Audio Repair 101 - Clipping and Leveling in Audio & Video Recordings
A Comprehensive Guide on Audio Repair: Clipping and Leveling
In the good old days of analog audio, you could push the volume of your amp past its limits and make it sound cool, a practice known as distortion. Early blues guitarists would boost the volume of their amplifiers until the internal circuitry was no longer able to recreate the sound. Instead, it would come out "fuzzy" or "dirty". This sound, while not being useful in all circumstances, has found a home in modern music. Now, there are all types of effects pedals and plug-ins which recreate this famous sound. Contrary to analog distortion, digital distortion has not been well received. In the digital world, a sound which exceeds the limits has run out of 1's and 0's to be reproduced. At that point, instead of a warm distortion, the listener is met by an abrupt popping noise, known as "clipping".
There are still holdouts in the recording world who remain faithful to their analog roots. So, if you are recording to tape, skip this article and have a happy day. If you are among the vast majority that is recording onto a computer, let us get to the bottom of this clipping business.
Best practices to set audio levels during audio recordings
When you've gotten to the point of adjusting the gain, be sure to adjust it in the correct place. You may have your signal running through an effects pedal, preamp, plug-in, or some other input processing. All of these things have the ability to boost the input signal. An easy way to get a solid result in most cases, is to keep everything in your processing chain at a medium level and then, use your preamp to do the majority of the amplification. Your preamp amplifies much more efficiently because that's what it's designed to do. An example of poor gain structure would be a preamp at a very low setting that is already clipping because of the amount of gain introduced before it in the chain. Likewise, a preamp at full blast that is still not putting out a decent signal needs to be fed a stronger input.
The final piece of advice for setting your gain level during the recording process, is to set the gain using a proper reference point. The volume of your input is not going to be perfectly consistent. Choose your loudest part and set the gain of your preamp to the point where it is far enough beneath the clipping level that you have a little wiggle room, but not too much.

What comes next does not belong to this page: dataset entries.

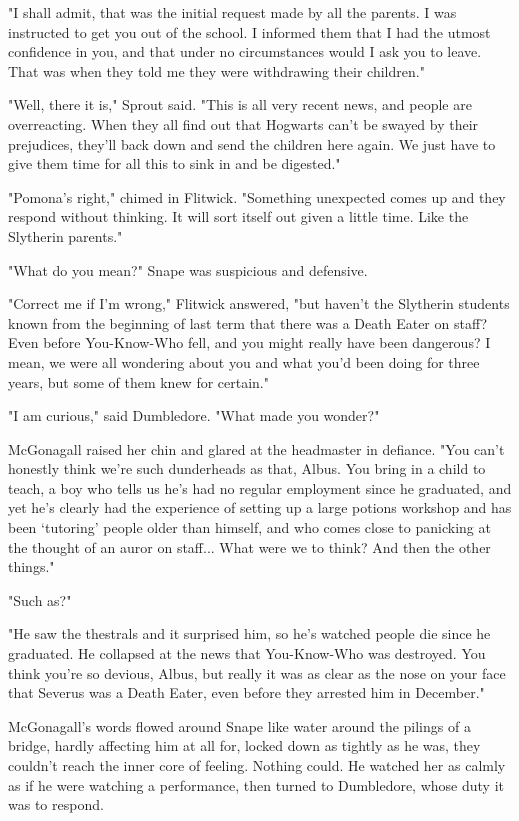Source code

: "I shall admit, that was the initial request made by all the parents. I was instructed to get you out of the school. I informed them that I had the utmost confidence in you, and that under no circumstances would I ask you to leave. That was when they told me they were withdrawing their children."

"Well, there it is," Sprout said. "This is all very recent news, and people are overreacting. When they all find out that Hogwarts can't be swayed by their prejudices, they'll back down and send the children here again. We just have to give them time for all this to sink in and be digested."

"Pomona's right," chimed in Flitwick. "Something unexpected comes up and they respond without thinking. It will sort itself out given a little time. Like the Slytherin parents."

"What do you mean?" Snape was suspicious and defensive.

"Correct me if I'm wrong," Flitwick answered, "but haven't the Slytherin students known from the beginning of last term that there was a Death Eater on staff? Even before You-Know-Who fell, and you might really have been dangerous? I mean, we were all wondering about you and what you'd been doing for three years, but some of them knew for certain."

"I am curious," said Dumbledore. "What made you wonder?"

McGonagall raised her chin and glared at the headmaster in defiance. "You can't honestly think we're such dunderheads as that, Albus. You bring in a child to teach, a boy who tells us he's had no regular employment since he graduated, and yet he's clearly had the experience of setting up a large potions workshop and has been `tutoring' people older than himself, and who comes close to panicking at the thought of an auror on staff... What were we to think? And then the other things."

"Such as?"

"He saw the thestrals and it surprised him, so he's watched people die since he graduated. He collapsed at the news that You-Know-Who was destroyed. You think you're so devious, Albus, but really it was as clear as the nose on your face that Severus was a Death Eater, even before they arrested him in December."

McGonagall's words flowed around Snape like water around the pilings of a bridge, hardly affecting him at all for, locked down as tightly as he was, they couldn't reach the inner core of feeling. Nothing could. He watched her as calmly as if he were watching a performance, then turned to Dumbledore, whose duty it was to respond.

There are moments though, particularly in the loudest parts of recordings, that momentary clipping occurs even if you already taken proper care of your input gain settings. This is where ERA De-Clipper comes into play. This plug-in, like all the products in the ERA Bundle, relies on algorithms to intelligently detect clips and eliminate them. With ERA De-Clipper, even a heavily clipping track can be corrected in very little time which is rare in the post-processing world. This is also incredibly valuable in a situation where do-overs are impossible, or the setting makes correctly adjusting your input gain difficult. As always, do your very best from the start, and leave the rest for post-production.
Now, if you've got the time, it is always recommended to automate the fader of your recorded voice track, to make the output volume consistent. Still, a much simpler method would be to use the Voice Leveler of ERA Bundle. It analyzes your volume levels and raises all other volumes to match the loudest point. By using specialized algorithms, ERA Voice Leveler is able to balance differences in volume and tone. These differences come from speakers not consistently speaking in the same direction or distance from their microphone. So, this software is particularly useful for you Podcasters out there who need a nice, consistent volume for your voice recordings. Dial in your recordings on "Normal" or "Tight" mode for a varied degree of leveling. Then, with the single knob, dial in how much processing you want the Voice Leveler to do.